Our goal is to travel the file tree of build/repo, extract all the .tar.gz files into what ends up being the root of the distributions/installation directory.

Right now this is what I have:

def pullCommonDir = new File(buildDir, 'repo')
pullCommonDir.mkdirs()
task pullCommon(type:Exec) {
    outputs.file "${pullCommonDir.path}/versions
    executable = 'perl'
    args = ['pull_common.pl', '-f']
}


distributions {
    main {
        contents {
            pullCommonDir.eachFileRecurse {
                if (it.path.contains("tar.gz") {
                    from tarTree(it)
                }
            }
        }
    }
}

The reason for the mkdirs, is because otherwise, Gradle complains during the Configuration Phase that pullCommonDir does not exist (which it doesn’t, because the pullCommon task hasn’t been executed yet).

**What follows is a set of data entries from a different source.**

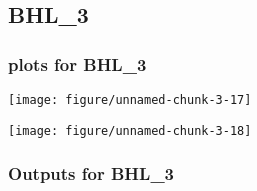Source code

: \documentclass[10pt,a4paper]{article}\usepackage[]{graphicx}\usepackage[]{color}
\makeatletter
\def\maxwidth{ %
  \ifdim\Gin@nat@width>\linewidth
    \linewidth
  \else
    \Gin@nat@width
  \fi
}
\newcommand{\AaA}{\_}
\makeatother
\begin{document}
\newpage
\subsection{BHL\AaA 3}
\subsubsection{plots for BHL\AaA 3}

\texttt{[image: figure/unnamed-chunk-3-17]} 

\newpage

\texttt{[image: figure/unnamed-chunk-3-18]} 

\newpage
\subsubsection{Outputs for BHL\AaA 3}
\end{document}
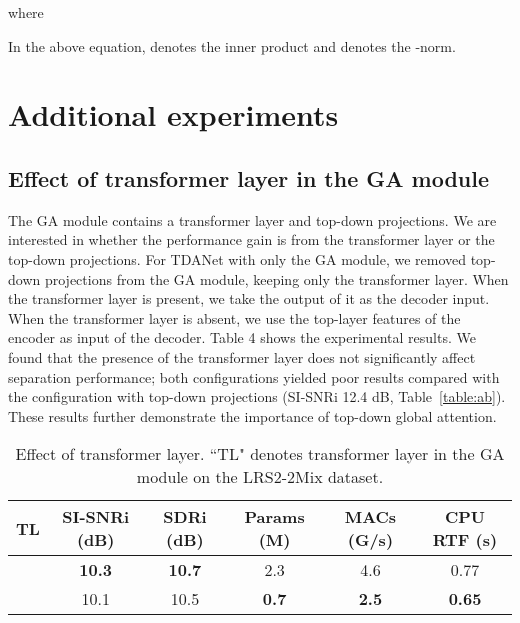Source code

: \documentclass{article} \usepackage{iclr2023_conference,times}
\begin{document}
where

In the above equation,  denotes the inner product and  denotes the -norm.

\section{Additional experiments}
\label{sec:ae}
\subsection{Effect of transformer layer in the GA module}
\label{sec:a-tl}

The GA module contains a transformer layer and top-down projections. We are interested in whether the performance gain is from the transformer layer or the top-down projections. For TDANet with only the GA module, we removed top-down projections from the GA module, keeping only the transformer layer. When the transformer layer is present, we take the output of it as the decoder input. When the transformer layer is absent, we use the top-layer features of the encoder as input of the decoder. Table 4 shows the experimental results. We found that the presence of the transformer layer does not significantly affect separation performance; both configurations yielded poor results compared with the configuration with top-down projections (SI-SNRi 12.4 dB, Table~\ref{table:ab}). These results further demonstrate the importance of top-down global attention.
\begin{table}[ht]
\caption{Effect of transformer layer. ``TL" denotes transformer layer in the GA module on the LRS2-2Mix dataset.}
\label{table:tl}
\footnotesize
\begin{center}
\begin{tabular}{cccccc}
\toprule
TL & SI-SNRi (dB) & SDRi (dB) & Params (M) & MACs (G/s) & CPU RTF (s) \\
\midrule
 & \textbf{10.3} & \textbf{10.7} & 2.3 & 4.6 & 0.77\\
 & 10.1 & 10.5 & \textbf{0.7} & \textbf{2.5} & \textbf{0.65}\\
\bottomrule
\end{tabular}
\end{center}
\end{table}
\end{document}
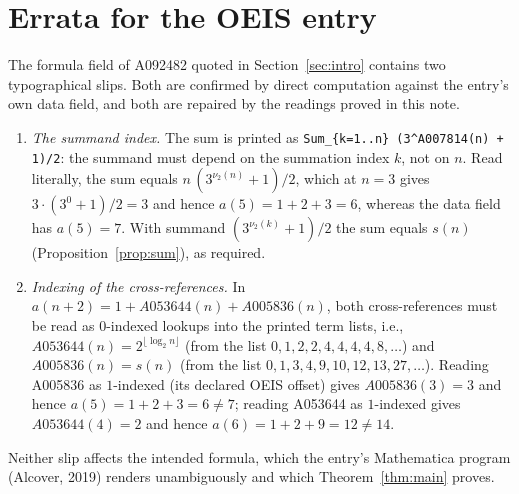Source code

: \documentclass[12pt]{article}
\theoremstyle{plain}
\theoremstyle{definition}
\theoremstyle{remark}
\begin{document}
\appendix

\section{Errata for the OEIS entry}\label{app:errata}

The formula field of A092482 quoted in
Section~\ref{sec:intro} contains two typographical slips.  Both
are confirmed by direct computation against the entry's own data
field, and both are repaired by the readings proved in this note.

\begin{enumerate}
\item \emph{The summand index.}  The sum is printed as
\texttt{Sum\_\{k=1..n\} (3\textasciicircum A007814(n) + 1)/2}:
the summand must depend on the summation index $k$, not on $n$.  Read
literally, the sum equals $n\,(3^{\nu_2(n)}+1)/2$, which at $n=3$
gives $3\cdot(3^0+1)/2=3$ and hence $a(5)=1+2+3=6$, whereas the
data field has $a(5)=7$.  With summand
$(3^{\nu_2(k)}+1)/2$ the sum equals $s(n)$
(Proposition~\ref{prop:sum}), as required.
\item \emph{Indexing of the cross-references.}  In
$a(n+2)=1+A053644(n)+A005836(n)$, both cross-references must be
read as $0$-indexed lookups into the printed term lists, i.e.,
$A053644(n)=2^{\lfloor\log_2 n\rfloor}$ (from the list
$0,1,2,2,4,4,4,4,8,\ldots$) and $A005836(n)=s(n)$ (from the list
$0,1,3,4,9,10,12,13,27,\ldots$).  Reading A005836 as $1$-indexed
(its declared OEIS offset) gives $A005836(3)=3$ and hence
$a(5)=1+2+3=6\neq 7$; reading A053644 as $1$-indexed gives
$A053644(4)=2$ and hence $a(6)=1+2+9=12\neq 14$.
\end{enumerate}

\noindent Neither slip affects the intended formula, which the
entry's Mathematica program (Alcover, 2019) renders unambiguously
and which Theorem~\ref{thm:main} proves.
\end{document}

Two problems I’ve noticed:

  • It looks like the build extracts the archives for each distribution task, which isn’t necessarily what I want to do

  • Edit: This actually isn’t true, it extracts it once to the tmp folder, and then copies it in. The distZip, distTar, and installDist tasks were taking a while, so I assumed it was extracting, but I think the time was just because it was copying the files into place.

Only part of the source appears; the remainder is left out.